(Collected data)
● ● ●

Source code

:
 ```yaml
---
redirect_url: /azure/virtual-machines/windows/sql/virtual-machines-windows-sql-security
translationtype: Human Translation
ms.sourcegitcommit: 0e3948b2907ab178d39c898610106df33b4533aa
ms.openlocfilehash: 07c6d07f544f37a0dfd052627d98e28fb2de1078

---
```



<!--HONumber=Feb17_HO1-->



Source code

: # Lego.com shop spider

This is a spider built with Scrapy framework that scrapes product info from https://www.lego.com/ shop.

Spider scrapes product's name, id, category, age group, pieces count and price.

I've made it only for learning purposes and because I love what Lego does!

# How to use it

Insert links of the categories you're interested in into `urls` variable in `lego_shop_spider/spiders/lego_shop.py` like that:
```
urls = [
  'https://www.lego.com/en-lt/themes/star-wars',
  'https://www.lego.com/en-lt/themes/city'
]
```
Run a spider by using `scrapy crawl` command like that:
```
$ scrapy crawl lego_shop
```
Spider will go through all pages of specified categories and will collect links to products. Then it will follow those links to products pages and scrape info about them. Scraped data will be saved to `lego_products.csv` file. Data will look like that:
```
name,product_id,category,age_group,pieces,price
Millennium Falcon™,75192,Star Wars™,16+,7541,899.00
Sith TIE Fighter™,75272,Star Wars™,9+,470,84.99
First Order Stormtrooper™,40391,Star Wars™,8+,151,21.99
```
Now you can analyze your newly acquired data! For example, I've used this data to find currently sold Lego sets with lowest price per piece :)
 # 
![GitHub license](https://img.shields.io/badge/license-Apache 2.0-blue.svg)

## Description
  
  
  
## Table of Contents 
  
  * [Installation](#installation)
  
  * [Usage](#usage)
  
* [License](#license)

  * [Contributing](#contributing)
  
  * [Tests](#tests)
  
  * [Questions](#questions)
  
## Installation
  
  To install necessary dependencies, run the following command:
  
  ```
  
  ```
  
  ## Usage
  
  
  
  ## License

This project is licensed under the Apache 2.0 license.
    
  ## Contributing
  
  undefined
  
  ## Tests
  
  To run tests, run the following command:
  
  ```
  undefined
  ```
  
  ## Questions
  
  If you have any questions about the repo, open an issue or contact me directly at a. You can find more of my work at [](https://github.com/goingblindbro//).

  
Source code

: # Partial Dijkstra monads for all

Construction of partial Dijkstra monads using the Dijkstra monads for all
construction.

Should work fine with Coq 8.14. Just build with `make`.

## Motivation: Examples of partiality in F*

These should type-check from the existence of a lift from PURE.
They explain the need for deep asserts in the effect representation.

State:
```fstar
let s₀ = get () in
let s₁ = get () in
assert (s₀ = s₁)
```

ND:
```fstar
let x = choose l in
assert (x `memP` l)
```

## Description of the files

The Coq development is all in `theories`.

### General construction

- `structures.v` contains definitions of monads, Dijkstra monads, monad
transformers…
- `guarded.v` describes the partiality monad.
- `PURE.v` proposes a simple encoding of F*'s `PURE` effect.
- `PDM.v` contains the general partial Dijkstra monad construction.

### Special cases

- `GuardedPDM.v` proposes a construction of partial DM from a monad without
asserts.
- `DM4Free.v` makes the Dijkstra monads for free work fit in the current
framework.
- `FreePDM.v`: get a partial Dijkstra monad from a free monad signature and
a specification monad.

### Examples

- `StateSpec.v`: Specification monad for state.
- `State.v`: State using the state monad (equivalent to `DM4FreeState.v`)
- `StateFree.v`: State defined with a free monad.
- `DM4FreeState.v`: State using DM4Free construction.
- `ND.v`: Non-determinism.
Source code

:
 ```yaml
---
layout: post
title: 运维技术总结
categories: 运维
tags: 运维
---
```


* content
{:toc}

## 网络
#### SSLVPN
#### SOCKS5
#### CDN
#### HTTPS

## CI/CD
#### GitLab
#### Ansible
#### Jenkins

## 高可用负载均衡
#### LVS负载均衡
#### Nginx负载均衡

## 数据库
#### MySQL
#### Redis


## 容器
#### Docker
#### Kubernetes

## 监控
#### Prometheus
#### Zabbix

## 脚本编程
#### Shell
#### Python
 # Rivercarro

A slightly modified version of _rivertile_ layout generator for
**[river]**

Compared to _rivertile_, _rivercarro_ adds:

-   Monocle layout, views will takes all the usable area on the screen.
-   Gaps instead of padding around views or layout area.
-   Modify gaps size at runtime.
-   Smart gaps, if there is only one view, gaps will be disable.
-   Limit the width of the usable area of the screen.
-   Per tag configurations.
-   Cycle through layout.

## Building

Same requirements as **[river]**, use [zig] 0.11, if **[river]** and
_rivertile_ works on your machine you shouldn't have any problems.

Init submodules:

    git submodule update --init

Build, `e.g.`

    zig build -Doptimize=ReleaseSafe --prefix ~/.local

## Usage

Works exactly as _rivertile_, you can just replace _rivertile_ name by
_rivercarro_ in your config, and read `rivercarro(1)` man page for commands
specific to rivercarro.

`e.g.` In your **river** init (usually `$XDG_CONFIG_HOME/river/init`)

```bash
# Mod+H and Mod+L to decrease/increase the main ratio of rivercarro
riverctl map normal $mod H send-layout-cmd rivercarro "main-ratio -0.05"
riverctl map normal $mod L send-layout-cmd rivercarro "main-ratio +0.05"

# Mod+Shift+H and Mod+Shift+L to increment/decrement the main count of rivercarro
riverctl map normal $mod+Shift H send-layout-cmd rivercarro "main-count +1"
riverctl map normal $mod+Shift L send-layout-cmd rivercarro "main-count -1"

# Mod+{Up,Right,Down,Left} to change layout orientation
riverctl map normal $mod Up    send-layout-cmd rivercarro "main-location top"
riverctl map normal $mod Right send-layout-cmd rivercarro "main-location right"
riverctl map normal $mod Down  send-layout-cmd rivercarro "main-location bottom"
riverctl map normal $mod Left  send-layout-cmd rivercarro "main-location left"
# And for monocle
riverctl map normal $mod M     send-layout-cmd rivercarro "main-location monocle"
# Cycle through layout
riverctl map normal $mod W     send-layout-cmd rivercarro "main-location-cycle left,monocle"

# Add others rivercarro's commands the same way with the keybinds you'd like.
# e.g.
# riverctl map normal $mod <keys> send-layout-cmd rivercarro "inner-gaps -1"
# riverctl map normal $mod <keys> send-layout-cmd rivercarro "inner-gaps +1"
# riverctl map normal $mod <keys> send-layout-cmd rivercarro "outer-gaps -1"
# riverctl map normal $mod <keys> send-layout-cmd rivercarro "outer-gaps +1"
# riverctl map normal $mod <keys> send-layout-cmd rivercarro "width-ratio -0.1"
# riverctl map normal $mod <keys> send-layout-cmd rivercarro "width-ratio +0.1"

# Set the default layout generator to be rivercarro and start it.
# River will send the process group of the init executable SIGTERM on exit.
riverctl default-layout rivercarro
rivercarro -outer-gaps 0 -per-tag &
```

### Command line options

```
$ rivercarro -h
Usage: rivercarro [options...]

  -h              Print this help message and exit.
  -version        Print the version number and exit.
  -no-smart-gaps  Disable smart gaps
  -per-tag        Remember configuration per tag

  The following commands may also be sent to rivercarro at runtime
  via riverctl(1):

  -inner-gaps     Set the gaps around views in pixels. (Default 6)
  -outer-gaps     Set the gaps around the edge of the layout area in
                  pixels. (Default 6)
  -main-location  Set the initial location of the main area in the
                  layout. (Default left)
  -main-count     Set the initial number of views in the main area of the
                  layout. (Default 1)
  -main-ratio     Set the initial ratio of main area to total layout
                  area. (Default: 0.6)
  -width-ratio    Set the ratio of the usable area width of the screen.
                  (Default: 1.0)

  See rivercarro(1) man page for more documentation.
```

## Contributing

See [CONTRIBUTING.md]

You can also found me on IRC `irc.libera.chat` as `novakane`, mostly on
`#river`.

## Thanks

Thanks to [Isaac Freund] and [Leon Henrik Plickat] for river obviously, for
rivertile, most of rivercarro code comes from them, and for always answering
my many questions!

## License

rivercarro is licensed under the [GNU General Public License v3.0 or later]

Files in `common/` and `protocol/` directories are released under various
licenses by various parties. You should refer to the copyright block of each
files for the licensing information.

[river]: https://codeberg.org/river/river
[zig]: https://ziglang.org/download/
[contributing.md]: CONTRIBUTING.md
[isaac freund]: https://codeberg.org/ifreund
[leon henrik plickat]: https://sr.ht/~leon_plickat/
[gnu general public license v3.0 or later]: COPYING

● ● ●

● TASK DETAILS
Take the line that contains "[leon henrik plickat]: https://sr.ht/~leon_plickat/" and each line after it down to the last of the records, and retype them exactly; add nothing else.

● WORKED SOLUTION
[leon henrik plickat]: https://sr.ht/~leon_plickat/
[gnu general public license v3.0 or later]: COPYING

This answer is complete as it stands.